* Problem:
All the entries that follow must be written out again exactly.

* Entries provided:

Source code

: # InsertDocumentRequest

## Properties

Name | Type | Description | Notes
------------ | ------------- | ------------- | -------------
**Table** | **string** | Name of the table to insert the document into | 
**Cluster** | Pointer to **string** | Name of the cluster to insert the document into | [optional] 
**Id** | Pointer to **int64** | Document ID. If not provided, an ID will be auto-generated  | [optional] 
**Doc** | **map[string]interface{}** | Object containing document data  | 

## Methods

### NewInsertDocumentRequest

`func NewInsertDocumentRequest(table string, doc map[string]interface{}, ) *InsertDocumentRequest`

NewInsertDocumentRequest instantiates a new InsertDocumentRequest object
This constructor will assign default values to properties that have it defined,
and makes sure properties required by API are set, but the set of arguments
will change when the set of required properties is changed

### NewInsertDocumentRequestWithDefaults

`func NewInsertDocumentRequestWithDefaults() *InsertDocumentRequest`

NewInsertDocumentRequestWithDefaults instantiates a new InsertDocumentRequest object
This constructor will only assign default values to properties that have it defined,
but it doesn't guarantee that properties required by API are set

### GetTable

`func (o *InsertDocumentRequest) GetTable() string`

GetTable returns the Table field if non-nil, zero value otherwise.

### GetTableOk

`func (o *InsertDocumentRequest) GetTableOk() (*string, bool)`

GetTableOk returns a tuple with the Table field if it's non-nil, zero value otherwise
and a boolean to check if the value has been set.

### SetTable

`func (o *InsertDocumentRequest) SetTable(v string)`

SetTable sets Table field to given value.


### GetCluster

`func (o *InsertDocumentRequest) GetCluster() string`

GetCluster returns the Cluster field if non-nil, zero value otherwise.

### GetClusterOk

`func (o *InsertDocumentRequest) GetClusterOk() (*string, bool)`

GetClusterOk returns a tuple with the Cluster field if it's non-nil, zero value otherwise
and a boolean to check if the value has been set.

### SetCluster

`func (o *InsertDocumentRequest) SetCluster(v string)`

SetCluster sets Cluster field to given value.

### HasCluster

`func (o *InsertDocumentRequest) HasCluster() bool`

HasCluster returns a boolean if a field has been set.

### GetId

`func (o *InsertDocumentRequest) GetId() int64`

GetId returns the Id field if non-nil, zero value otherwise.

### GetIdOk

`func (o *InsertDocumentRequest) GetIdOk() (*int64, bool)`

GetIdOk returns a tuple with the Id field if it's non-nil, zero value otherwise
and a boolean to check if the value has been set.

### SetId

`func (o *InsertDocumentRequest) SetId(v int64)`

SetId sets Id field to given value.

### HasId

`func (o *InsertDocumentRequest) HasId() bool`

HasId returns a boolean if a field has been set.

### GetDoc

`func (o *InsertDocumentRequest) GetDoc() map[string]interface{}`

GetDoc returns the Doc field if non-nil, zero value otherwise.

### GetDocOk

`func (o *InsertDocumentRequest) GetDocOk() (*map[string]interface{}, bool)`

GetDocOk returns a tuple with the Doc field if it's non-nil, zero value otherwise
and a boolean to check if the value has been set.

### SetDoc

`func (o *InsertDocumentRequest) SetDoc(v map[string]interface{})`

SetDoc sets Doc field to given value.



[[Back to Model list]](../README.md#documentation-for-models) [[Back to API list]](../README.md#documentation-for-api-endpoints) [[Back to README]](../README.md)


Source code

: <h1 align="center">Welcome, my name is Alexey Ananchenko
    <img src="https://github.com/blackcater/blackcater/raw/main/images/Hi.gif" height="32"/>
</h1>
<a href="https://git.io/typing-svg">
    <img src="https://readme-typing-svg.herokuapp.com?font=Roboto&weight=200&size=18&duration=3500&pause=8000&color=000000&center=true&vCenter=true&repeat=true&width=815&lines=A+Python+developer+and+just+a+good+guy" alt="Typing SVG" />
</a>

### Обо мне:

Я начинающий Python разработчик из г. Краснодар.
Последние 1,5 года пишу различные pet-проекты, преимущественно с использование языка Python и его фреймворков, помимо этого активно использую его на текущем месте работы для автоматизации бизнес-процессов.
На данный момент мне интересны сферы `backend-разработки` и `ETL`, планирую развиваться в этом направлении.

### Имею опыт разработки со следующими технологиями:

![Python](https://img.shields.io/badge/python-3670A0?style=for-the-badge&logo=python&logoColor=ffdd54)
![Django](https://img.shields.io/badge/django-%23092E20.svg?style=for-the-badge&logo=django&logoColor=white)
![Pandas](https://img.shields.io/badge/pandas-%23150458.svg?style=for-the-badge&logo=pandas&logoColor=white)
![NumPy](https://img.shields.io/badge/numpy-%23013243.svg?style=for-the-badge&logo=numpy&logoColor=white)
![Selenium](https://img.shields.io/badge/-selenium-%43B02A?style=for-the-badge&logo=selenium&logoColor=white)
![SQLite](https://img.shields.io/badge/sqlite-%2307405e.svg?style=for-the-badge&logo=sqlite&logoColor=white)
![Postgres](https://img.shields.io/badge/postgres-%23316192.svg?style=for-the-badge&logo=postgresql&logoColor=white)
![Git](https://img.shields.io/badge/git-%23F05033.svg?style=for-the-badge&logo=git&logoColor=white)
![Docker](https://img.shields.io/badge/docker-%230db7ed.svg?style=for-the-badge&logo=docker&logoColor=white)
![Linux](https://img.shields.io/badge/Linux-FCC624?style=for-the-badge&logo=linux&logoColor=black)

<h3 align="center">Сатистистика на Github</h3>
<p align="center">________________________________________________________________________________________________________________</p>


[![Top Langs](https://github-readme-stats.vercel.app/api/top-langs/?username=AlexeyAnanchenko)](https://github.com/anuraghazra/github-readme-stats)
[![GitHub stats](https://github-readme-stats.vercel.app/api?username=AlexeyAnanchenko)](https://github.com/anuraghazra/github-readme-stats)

* Answer for this exercise:
Source code

: # InsertDocumentRequest

## Properties

Name | Type | Description | Notes
------------ | ------------- | ------------- | -------------
**Table** | **string** | Name of the table to insert the document into | 
**Cluster** | Pointer to **string** | Name of the cluster to insert the document into | [optional] 
**Id** | Pointer to **int64** | Document ID. If not provided, an ID will be auto-generated  | [optional] 
**Doc** | **map[string]interface{}** | Object containing document data  | 

## Methods

### NewInsertDocumentRequest

`func NewInsertDocumentRequest(table string, doc map[string]interface{}, ) *InsertDocumentRequest`

NewInsertDocumentRequest instantiates a new InsertDocumentRequest object
This constructor will assign default values to properties that have it defined,
and makes sure properties required by API are set, but the set of arguments
will change when the set of required properties is changed

### NewInsertDocumentRequestWithDefaults

`func NewInsertDocumentRequestWithDefaults() *InsertDocumentRequest`

NewInsertDocumentRequestWithDefaults instantiates a new InsertDocumentRequest object
This constructor will only assign default values to properties that have it defined,
but it doesn't guarantee that properties required by API are set

### GetTable

`func (o *InsertDocumentRequest) GetTable() string`

GetTable returns the Table field if non-nil, zero value otherwise.

### GetTableOk

`func (o *InsertDocumentRequest) GetTableOk() (*string, bool)`

GetTableOk returns a tuple with the Table field if it's non-nil, zero value otherwise
and a boolean to check if the value has been set.

### SetTable

`func (o *InsertDocumentRequest) SetTable(v string)`

SetTable sets Table field to given value.


### GetCluster

`func (o *InsertDocumentRequest) GetCluster() string`

GetCluster returns the Cluster field if non-nil, zero value otherwise.

### GetClusterOk

`func (o *InsertDocumentRequest) GetClusterOk() (*string, bool)`

GetClusterOk returns a tuple with the Cluster field if it's non-nil, zero value otherwise
and a boolean to check if the value has been set.

### SetCluster

`func (o *InsertDocumentRequest) SetCluster(v string)`

SetCluster sets Cluster field to given value.

### HasCluster

`func (o *InsertDocumentRequest) HasCluster() bool`

HasCluster returns a boolean if a field has been set.

### GetId

`func (o *InsertDocumentRequest) GetId() int64`

GetId returns the Id field if non-nil, zero value otherwise.

### GetIdOk

`func (o *InsertDocumentRequest) GetIdOk() (*int64, bool)`

GetIdOk returns a tuple with the Id field if it's non-nil, zero value otherwise
and a boolean to check if the value has been set.

### SetId

`func (o *InsertDocumentRequest) SetId(v int64)`

SetId sets Id field to given value.

### HasId

`func (o *InsertDocumentRequest) HasId() bool`

HasId returns a boolean if a field has been set.

### GetDoc

`func (o *InsertDocumentRequest) GetDoc() map[string]interface{}`

GetDoc returns the Doc field if non-nil, zero value otherwise.

### GetDocOk

`func (o *InsertDocumentRequest) GetDocOk() (*map[string]interface{}, bool)`

GetDocOk returns a tuple with the Doc field if it's non-nil, zero value otherwise
and a boolean to check if the value has been set.

### SetDoc

`func (o *InsertDocumentRequest) SetDoc(v map[string]interface{})`

SetDoc sets Doc field to given value.



[[Back to Model list]](../README.md#documentation-for-models) [[Back to API list]](../README.md#documentation-for-api-endpoints) [[Back to README]](../README.md)


Source code

: <h1 align="center">Welcome, my name is Alexey Ananchenko
    <img src="https://github.com/blackcater/blackcater/raw/main/images/Hi.gif" height="32"/>
</h1>
<a href="https://git.io/typing-svg">
    <img src="https://readme-typing-svg.herokuapp.com?font=Roboto&weight=200&size=18&duration=3500&pause=8000&color=000000&center=true&vCenter=true&repeat=true&width=815&lines=A+Python+developer+and+just+a+good+guy" alt="Typing SVG" />
</a>

### Обо мне:

Я начинающий Python разработчик из г. Краснодар.
Последние 1,5 года пишу различные pet-проекты, преимущественно с использование языка Python и его фреймворков, помимо этого активно использую его на текущем месте работы для автоматизации бизнес-процессов.
На данный момент мне интересны сферы `backend-разработки` и `ETL`, планирую развиваться в этом направлении.

### Имею опыт разработки со следующими технологиями:

![Python](https://img.shields.io/badge/python-3670A0?style=for-the-badge&logo=python&logoColor=ffdd54)
![Django](https://img.shields.io/badge/django-%23092E20.svg?style=for-the-badge&logo=django&logoColor=white)
![Pandas](https://img.shields.io/badge/pandas-%23150458.svg?style=for-the-badge&logo=pandas&logoColor=white)
![NumPy](https://img.shields.io/badge/numpy-%23013243.svg?style=for-the-badge&logo=numpy&logoColor=white)
![Selenium](https://img.shields.io/badge/-selenium-%43B02A?style=for-the-badge&logo=selenium&logoColor=white)
![SQLite](https://img.shields.io/badge/sqlite-%2307405e.svg?style=for-the-badge&logo=sqlite&logoColor=white)
![Postgres](https://img.shields.io/badge/postgres-%23316192.svg?style=for-the-badge&logo=postgresql&logoColor=white)
![Git](https://img.shields.io/badge/git-%23F05033.svg?style=for-the-badge&logo=git&logoColor=white)
![Docker](https://img.shields.io/badge/docker-%230db7ed.svg?style=for-the-badge&logo=docker&logoColor=white)
![Linux](https://img.shields.io/badge/Linux-FCC624?style=for-the-badge&logo=linux&logoColor=black)

<h3 align="center">Сатистистика на Github</h3>
<p align="center">________________________________________________________________________________________________________________</p>


[![Top Langs](https://github-readme-stats.vercel.app/api/top-langs/?username=AlexeyAnanchenko)](https://github.com/anuraghazra/github-readme-stats)
[![GitHub stats](https://github-readme-stats.vercel.app/api?username=AlexeyAnanchenko)](https://github.com/anuraghazra/github-readme-stats)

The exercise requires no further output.